No cenário brasileiro, a agenda do dia traz os números do Caged (Cadastro Geral de Empregados e Desempregados), referentes ao mercado de trabalho formal em dezembro. Essas estatísticas são cruciais para calibrar as expectativas sobre a atividade econômica no início de 2026, oferecendo insights sobre a saúde do emprego no país.

Já nos Estados Unidos, os investidores acompanham de perto a divulgação dos pedidos semanais de auxílio-desemprego e dos dados da balança comercial. Esses indicadores são fundamentais para medir o ritmo da economia americana, influenciando decisões de investimento em escala global.

Repercussão das decisões de juros

O mercado continua a repercutir as decisões anunciadas na quarta-feira, 28 de janeiro. No Brasil, o Comitê de Política Monetária (Copom) manteve a taxa Selic em 15% ao ano, em sua primeira reunião de 2026, conforme amplamente esperado pelos economistas.

Nos Estados Unidos, o Federal Reserve (Fed) decidiu manter os juros inalterados, citando a inflação ainda elevada e o crescimento econômico sólido. No entanto, o comunicado não sinalizou com clareza quando os custos dos empréstimos poderão começar a cair, deixando uma margem de incerteza.

Desempenho acumulado do dólar e Ibovespa

  • Dólar: Acumulado da semana: -1,54%; Acumulado do mês: -5,16%; Acumulado do ano: -5,16%.
  • Ibovespa: Acumulado da semana: +3,26%; Acumulado do mês: +14,63%; Acumulado do ano: +14,63%.

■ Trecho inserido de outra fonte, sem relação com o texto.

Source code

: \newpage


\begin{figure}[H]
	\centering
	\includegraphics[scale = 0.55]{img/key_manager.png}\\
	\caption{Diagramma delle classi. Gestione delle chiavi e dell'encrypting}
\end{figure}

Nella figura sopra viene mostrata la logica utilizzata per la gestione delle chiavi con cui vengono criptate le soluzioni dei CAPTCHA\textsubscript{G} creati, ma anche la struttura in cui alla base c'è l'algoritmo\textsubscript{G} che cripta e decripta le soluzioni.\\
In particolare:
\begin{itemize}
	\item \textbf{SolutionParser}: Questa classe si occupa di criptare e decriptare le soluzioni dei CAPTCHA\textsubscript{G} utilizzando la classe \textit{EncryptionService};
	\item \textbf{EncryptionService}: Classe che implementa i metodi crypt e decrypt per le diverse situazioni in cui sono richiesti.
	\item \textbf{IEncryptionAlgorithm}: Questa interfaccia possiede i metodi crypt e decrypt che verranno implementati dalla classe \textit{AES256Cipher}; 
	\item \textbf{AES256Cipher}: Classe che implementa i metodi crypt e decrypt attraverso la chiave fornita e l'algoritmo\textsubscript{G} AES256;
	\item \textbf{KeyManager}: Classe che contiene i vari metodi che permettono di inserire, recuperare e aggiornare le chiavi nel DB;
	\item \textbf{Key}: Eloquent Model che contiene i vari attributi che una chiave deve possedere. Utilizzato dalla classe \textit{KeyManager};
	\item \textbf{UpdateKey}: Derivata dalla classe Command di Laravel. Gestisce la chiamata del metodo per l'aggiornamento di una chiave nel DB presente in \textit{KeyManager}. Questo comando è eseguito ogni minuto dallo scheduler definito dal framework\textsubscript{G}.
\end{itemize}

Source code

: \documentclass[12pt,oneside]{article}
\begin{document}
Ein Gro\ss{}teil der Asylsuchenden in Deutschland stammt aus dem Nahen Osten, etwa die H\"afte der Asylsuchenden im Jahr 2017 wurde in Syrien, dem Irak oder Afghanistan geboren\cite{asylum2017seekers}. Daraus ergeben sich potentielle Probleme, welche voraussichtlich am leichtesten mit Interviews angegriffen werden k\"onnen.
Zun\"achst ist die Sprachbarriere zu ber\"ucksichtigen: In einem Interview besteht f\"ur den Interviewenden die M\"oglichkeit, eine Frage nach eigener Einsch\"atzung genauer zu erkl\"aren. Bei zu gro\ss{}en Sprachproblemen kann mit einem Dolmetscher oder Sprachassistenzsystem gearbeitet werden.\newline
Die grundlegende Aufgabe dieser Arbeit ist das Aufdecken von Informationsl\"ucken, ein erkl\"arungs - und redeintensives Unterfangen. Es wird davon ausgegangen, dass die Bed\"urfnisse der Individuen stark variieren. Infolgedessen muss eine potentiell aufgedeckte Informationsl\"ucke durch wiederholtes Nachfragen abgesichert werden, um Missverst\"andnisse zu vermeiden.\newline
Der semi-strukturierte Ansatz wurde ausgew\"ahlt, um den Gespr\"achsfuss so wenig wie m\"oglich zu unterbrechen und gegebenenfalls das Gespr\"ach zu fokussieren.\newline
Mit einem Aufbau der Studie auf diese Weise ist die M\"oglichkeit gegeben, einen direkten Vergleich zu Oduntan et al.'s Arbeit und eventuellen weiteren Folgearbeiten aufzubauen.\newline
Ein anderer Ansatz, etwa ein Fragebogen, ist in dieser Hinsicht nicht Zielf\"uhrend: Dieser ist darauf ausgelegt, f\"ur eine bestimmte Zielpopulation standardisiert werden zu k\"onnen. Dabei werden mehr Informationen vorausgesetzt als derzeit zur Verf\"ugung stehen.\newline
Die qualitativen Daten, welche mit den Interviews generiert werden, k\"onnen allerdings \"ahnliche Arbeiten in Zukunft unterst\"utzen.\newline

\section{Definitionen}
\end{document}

Contexto das decisões de juros

As decisões dos bancos centrais do Brasil e dos Estados Unidos foram o principal destaque da chamada Superquarta. No Brasil, a projeção era de manutenção da Selic, mas o mercado permanece atento aos sinais do Copom, com expectativas de que o comitê comece a indicar possíveis cortes ainda no primeiro trimestre de 2026.

Nos EUA, o Fed interrompeu o ciclo de cortes, mantendo as taxas na faixa entre 3,50% e 3,75% ao ano, o menor nível desde setembro de 2022. O Comitê Federal de Mercado Aberto destacou que a geração de empregos permaneceu baixa e a inflação segue um pouco elevada, mantendo a incerteza sobre as perspectivas econômicas.

Panorama das bolsas globais

Em Wall Street, os índices encerraram sem direção única após a decisão do Fed. O Dow Jones fechou com alta de 0,02%, o S&P 500 permaneceu estável e o Nasdaq Composite registrou ganho de 0,17%.

Na Europa, a maioria dos mercados fechou em queda, pressionada pelo recuo nas ações de luxo e pela cautela antes de resultados do setor de tecnologia. O STOXX 600 caiu 0,75%, o FTSE 100 recuou 0,52%, o CAC 40 registrou queda de 1,06% e o DAX caiu 0,29%.

Na Ásia, a maioria das bolsas fechou em alta, impulsionada pela valorização do ouro. Destaques incluem o Hang Seng de Hong Kong, que disparou 2,10%, e o Kospi da Coreia do Sul, com avanço de 1,69%.